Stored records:
—————

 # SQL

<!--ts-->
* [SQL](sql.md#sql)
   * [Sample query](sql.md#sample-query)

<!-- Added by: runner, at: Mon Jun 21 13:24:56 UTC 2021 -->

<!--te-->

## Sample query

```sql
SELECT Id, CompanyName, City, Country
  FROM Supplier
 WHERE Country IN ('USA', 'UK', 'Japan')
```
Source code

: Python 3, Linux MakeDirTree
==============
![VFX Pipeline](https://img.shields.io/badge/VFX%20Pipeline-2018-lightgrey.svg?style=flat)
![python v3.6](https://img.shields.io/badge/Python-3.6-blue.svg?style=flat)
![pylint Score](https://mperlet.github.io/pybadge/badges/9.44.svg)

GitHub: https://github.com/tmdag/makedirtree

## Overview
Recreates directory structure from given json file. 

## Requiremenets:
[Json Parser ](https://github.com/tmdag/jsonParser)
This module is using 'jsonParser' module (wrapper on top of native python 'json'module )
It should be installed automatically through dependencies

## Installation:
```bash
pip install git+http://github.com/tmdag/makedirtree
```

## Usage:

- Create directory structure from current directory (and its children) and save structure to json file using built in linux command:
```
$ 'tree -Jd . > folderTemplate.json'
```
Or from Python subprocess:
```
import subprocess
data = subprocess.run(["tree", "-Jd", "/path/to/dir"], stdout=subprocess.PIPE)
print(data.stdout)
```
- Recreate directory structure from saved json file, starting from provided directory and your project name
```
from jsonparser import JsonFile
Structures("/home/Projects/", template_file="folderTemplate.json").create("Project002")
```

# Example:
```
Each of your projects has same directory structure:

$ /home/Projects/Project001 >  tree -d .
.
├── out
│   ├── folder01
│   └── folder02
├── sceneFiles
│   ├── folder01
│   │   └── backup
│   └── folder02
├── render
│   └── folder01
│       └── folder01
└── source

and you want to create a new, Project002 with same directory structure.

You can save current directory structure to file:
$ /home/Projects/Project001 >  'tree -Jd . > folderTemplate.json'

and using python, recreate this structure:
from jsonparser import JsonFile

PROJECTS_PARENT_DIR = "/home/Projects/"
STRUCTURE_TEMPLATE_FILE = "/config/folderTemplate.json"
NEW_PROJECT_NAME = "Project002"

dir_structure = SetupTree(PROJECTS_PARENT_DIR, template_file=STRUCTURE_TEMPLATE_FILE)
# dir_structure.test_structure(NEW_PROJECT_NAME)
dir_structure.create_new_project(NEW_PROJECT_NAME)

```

—————

TASK TO COMPLETE: The records are to be duplicated in full, with every word kept exactly.

RESPONSE FOR THIS EXERCISE:
 # SQL

<!--ts-->
* [SQL](sql.md#sql)
   * [Sample query](sql.md#sample-query)

<!-- Added by: runner, at: Mon Jun 21 13:24:56 UTC 2021 -->

<!--te-->

## Sample query

```sql
SELECT Id, CompanyName, City, Country
  FROM Supplier
 WHERE Country IN ('USA', 'UK', 'Japan')
```
Source code

: Python 3, Linux MakeDirTree
==============
![VFX Pipeline](https://img.shields.io/badge/VFX%20Pipeline-2018-lightgrey.svg?style=flat)
![python v3.6](https://img.shields.io/badge/Python-3.6-blue.svg?style=flat)
![pylint Score](https://mperlet.github.io/pybadge/badges/9.44.svg)

GitHub: https://github.com/tmdag/makedirtree

## Overview
Recreates directory structure from given json file. 

## Requiremenets:
[Json Parser ](https://github.com/tmdag/jsonParser)
This module is using 'jsonParser' module (wrapper on top of native python 'json'module )
It should be installed automatically through dependencies

## Installation:
```bash
pip install git+http://github.com/tmdag/makedirtree
```

## Usage:

- Create directory structure from current directory (and its children) and save structure to json file using built in linux command:
```
$ 'tree -Jd . > folderTemplate.json'
```
Or from Python subprocess:
```
import subprocess
data = subprocess.run(["tree", "-Jd", "/path/to/dir"], stdout=subprocess.PIPE)
print(data.stdout)
```
- Recreate directory structure from saved json file, starting from provided directory and your project name
```
from jsonparser import JsonFile
Structures("/home/Projects/", template_file="folderTemplate.json").create("Project002")
```

# Example:
```
Each of your projects has same directory structure:

$ /home/Projects/Project001 >  tree -d .
.
├── out
│   ├── folder01
│   └── folder02
├── sceneFiles
│   ├── folder01
│   │   └── backup
│   └── folder02
├── render
│   └── folder01
│       └── folder01
└── source

and you want to create a new, Project002 with same directory structure.

You can save current directory structure to file:
$ /home/Projects/Project001 >  'tree -Jd . > folderTemplate.json'

and using python, recreate this structure:
from jsonparser import JsonFile

PROJECTS_PARENT_DIR = "/home/Projects/"
STRUCTURE_TEMPLATE_FILE = "/config/folderTemplate.json"
NEW_PROJECT_NAME = "Project002"

dir_structure = SetupTree(PROJECTS_PARENT_DIR, template_file=STRUCTURE_TEMPLATE_FILE)
# dir_structure.test_structure(NEW_PROJECT_NAME)
dir_structure.create_new_project(NEW_PROJECT_NAME)

```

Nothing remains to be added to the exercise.